╭─ Provided records

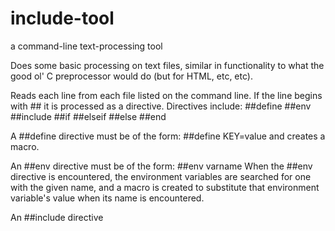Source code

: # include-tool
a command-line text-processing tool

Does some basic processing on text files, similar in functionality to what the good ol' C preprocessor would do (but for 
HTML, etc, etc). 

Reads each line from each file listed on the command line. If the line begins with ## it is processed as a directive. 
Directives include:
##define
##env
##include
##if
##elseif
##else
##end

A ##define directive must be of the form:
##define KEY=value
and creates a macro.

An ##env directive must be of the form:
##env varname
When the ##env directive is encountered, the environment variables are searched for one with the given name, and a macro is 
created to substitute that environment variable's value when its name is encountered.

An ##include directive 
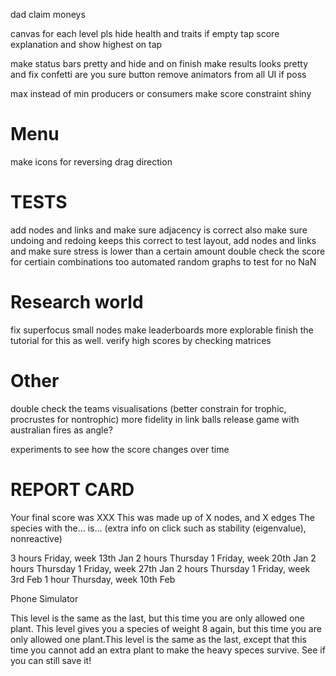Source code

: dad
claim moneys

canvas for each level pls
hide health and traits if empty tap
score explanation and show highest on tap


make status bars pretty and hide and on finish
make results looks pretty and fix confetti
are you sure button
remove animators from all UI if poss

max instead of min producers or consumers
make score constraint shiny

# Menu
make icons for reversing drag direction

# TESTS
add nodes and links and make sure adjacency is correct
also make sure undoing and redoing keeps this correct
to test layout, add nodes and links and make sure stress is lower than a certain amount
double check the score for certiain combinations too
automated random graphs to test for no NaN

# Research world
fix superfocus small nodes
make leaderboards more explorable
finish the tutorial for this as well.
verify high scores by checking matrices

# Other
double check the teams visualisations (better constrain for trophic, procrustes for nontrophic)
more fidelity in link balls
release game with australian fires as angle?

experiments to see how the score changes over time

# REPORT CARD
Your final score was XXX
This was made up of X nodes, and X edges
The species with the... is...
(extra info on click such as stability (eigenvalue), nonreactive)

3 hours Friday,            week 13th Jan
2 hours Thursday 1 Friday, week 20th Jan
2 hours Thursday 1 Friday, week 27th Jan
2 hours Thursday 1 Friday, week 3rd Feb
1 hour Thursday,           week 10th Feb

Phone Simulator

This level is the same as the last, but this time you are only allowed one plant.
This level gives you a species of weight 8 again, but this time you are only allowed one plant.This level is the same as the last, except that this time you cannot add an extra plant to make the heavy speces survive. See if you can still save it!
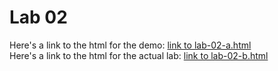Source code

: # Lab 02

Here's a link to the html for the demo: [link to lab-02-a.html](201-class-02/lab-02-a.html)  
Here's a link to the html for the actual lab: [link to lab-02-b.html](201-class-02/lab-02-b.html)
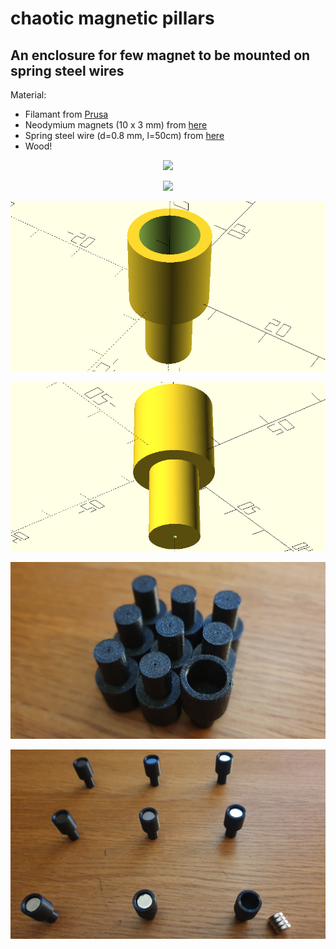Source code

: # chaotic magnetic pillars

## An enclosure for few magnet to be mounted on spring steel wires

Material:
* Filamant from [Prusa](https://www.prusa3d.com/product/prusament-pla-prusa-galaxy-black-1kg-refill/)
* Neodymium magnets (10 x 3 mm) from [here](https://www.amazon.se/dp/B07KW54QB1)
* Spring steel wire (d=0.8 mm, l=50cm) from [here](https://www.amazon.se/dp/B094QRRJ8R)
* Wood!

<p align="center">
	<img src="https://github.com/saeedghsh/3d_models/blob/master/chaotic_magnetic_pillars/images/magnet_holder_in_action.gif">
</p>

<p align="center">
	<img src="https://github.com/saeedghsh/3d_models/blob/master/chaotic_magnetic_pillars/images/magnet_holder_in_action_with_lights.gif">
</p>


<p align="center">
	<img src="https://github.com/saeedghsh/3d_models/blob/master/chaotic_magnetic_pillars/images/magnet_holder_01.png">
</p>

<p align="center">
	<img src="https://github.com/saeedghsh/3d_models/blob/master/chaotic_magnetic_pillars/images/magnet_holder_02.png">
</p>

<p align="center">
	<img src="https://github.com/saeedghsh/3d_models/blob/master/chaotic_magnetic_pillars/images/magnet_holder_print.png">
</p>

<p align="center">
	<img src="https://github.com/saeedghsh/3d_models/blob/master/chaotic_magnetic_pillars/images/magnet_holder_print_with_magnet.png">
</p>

╰─
╭─ Provided records

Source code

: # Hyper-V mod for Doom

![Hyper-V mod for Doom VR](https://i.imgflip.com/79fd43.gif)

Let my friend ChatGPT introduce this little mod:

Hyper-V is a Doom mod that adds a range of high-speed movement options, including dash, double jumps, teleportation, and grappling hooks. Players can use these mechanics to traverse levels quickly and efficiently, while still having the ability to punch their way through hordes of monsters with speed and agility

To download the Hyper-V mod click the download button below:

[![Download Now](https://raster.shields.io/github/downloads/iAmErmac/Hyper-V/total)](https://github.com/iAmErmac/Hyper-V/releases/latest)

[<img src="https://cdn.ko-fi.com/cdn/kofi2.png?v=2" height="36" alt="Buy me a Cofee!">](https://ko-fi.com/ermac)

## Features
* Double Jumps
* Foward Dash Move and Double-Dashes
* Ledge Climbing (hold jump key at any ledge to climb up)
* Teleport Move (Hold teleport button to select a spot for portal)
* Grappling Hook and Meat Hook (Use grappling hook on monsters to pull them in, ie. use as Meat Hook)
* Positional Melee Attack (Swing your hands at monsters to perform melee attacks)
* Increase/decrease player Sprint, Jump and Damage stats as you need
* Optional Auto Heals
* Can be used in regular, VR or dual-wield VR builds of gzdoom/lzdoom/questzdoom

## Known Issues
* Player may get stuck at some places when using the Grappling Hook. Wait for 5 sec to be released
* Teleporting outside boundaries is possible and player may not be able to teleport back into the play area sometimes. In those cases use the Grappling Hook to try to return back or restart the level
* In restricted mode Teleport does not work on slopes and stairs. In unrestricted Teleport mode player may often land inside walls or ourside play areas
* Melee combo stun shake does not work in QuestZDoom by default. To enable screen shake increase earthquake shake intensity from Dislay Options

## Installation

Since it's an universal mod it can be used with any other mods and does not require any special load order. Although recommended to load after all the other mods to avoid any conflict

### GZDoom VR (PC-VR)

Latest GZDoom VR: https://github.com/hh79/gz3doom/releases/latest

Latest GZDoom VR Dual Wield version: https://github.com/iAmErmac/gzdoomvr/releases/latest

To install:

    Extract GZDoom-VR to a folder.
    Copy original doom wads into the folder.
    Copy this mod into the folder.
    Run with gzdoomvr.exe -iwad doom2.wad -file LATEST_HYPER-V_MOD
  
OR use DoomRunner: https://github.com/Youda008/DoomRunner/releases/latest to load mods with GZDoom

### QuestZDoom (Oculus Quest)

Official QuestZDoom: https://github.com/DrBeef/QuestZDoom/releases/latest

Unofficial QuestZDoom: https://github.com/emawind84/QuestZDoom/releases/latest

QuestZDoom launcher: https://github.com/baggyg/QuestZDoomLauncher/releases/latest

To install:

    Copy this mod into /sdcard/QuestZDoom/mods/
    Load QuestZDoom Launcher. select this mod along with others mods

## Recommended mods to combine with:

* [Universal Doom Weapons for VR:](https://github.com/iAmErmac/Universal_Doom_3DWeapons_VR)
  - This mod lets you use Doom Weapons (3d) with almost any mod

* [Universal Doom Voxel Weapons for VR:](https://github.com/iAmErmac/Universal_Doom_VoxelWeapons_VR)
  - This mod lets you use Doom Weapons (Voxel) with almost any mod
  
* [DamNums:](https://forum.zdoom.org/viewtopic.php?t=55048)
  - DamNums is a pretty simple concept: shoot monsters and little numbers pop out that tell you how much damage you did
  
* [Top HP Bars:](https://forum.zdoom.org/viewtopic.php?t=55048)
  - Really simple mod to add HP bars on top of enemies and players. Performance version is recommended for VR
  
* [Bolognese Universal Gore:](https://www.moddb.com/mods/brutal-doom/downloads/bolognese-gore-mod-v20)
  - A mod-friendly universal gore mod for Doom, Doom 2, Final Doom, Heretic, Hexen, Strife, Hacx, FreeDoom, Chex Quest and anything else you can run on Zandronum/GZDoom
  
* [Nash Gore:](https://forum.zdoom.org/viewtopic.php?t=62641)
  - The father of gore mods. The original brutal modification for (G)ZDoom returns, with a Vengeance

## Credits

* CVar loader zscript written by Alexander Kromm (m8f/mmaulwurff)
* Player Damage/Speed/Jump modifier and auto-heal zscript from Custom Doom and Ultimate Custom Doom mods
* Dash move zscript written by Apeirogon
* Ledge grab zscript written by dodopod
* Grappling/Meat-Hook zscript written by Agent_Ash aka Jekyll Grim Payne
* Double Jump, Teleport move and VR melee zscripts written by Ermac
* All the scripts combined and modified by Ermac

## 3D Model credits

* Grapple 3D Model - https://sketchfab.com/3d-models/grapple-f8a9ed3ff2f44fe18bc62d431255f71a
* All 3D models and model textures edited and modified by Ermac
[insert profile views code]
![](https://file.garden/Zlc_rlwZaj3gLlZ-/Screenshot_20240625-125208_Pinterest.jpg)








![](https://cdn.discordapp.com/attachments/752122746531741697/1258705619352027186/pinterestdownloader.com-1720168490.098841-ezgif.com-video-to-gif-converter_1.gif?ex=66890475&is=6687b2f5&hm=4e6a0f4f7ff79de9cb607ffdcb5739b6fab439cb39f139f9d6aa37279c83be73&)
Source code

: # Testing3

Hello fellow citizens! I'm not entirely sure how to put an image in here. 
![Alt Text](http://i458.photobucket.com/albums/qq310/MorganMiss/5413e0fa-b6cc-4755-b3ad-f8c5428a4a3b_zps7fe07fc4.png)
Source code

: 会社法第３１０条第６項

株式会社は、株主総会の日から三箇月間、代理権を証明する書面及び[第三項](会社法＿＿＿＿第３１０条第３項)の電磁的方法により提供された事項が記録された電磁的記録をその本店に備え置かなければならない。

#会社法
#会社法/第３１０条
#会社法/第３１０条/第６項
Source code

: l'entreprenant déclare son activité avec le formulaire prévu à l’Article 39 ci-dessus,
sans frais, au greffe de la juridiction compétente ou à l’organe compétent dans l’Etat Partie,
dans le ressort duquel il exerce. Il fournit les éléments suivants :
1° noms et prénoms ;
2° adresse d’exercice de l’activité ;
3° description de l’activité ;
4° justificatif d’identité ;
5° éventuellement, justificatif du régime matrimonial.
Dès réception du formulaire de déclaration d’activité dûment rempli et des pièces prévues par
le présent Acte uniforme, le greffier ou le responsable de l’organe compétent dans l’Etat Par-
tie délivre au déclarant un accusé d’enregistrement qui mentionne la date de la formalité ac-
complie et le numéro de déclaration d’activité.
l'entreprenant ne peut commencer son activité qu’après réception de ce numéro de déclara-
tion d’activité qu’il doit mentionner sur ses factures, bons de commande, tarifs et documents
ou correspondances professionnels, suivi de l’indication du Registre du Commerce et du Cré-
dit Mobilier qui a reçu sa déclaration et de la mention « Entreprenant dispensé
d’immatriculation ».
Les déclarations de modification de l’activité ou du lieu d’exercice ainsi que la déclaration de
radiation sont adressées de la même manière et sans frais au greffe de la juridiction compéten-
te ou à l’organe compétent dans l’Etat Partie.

╰─
╭─ Provided records

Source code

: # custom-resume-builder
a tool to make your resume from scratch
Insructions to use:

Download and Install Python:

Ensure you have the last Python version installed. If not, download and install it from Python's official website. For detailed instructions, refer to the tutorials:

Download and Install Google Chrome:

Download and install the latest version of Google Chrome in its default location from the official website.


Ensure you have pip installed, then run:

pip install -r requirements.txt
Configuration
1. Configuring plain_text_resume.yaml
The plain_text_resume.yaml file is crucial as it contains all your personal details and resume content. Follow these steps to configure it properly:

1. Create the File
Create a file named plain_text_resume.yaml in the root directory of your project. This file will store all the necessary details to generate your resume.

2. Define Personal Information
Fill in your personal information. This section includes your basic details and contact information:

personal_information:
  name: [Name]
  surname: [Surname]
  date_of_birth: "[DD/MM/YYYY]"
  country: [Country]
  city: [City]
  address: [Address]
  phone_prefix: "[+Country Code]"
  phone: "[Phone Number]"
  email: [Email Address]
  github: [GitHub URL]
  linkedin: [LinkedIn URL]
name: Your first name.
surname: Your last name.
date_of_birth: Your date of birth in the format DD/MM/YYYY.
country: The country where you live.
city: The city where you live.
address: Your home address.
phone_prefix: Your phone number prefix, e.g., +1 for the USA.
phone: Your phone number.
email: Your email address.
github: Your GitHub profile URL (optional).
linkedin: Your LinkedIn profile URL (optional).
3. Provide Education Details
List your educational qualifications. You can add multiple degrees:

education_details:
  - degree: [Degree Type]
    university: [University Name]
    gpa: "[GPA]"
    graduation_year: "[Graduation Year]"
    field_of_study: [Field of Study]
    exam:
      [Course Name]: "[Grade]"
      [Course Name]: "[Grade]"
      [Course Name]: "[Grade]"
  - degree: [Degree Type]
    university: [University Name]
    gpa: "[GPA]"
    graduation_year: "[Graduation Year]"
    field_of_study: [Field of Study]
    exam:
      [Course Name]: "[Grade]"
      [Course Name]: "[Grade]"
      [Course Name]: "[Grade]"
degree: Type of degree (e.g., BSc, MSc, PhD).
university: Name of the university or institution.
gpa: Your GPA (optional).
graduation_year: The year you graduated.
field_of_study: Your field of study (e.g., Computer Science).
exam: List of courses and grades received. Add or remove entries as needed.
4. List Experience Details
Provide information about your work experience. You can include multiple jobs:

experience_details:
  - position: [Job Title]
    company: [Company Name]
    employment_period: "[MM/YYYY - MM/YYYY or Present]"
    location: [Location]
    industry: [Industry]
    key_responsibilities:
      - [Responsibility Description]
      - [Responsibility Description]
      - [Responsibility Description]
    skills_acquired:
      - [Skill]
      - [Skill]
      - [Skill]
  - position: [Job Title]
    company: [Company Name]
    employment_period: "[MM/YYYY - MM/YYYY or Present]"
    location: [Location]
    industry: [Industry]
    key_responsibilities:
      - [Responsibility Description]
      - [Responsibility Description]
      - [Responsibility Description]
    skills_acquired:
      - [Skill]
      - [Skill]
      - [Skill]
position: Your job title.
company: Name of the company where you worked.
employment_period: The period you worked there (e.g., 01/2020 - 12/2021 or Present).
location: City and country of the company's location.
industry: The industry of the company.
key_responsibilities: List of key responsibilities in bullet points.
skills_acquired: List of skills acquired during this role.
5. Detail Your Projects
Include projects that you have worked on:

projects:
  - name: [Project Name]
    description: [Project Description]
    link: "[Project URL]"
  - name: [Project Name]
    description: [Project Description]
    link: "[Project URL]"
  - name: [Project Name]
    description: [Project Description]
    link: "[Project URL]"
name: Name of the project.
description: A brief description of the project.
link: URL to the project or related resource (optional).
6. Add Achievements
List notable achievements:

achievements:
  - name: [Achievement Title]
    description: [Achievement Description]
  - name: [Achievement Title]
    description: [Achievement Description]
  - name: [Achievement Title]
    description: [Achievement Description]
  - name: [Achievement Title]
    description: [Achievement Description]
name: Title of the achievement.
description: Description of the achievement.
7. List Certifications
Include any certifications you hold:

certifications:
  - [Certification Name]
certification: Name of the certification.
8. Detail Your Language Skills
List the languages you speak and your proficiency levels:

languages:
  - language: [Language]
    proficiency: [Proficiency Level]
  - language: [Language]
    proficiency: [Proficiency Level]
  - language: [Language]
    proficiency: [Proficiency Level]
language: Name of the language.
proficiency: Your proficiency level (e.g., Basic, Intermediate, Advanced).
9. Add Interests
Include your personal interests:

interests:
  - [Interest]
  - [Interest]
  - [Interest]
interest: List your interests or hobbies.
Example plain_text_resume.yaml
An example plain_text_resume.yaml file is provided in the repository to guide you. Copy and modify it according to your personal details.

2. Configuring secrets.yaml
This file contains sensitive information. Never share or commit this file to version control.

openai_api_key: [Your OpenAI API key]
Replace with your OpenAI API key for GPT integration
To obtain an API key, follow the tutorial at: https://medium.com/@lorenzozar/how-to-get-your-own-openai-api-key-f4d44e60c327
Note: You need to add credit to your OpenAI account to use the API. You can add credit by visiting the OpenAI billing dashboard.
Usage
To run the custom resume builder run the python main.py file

╰─

▶ **What the task asks**:
In the entries above, find each line with "forum" and copy it.

▶ **Answer below**:
* [DamNums:](https://forum.zdoom.org/viewtopic.php?t=55048)
* [Top HP Bars:](https://forum.zdoom.org/viewtopic.php?t=55048)
* [Nash Gore:](https://forum.zdoom.org/viewtopic.php?t=62641)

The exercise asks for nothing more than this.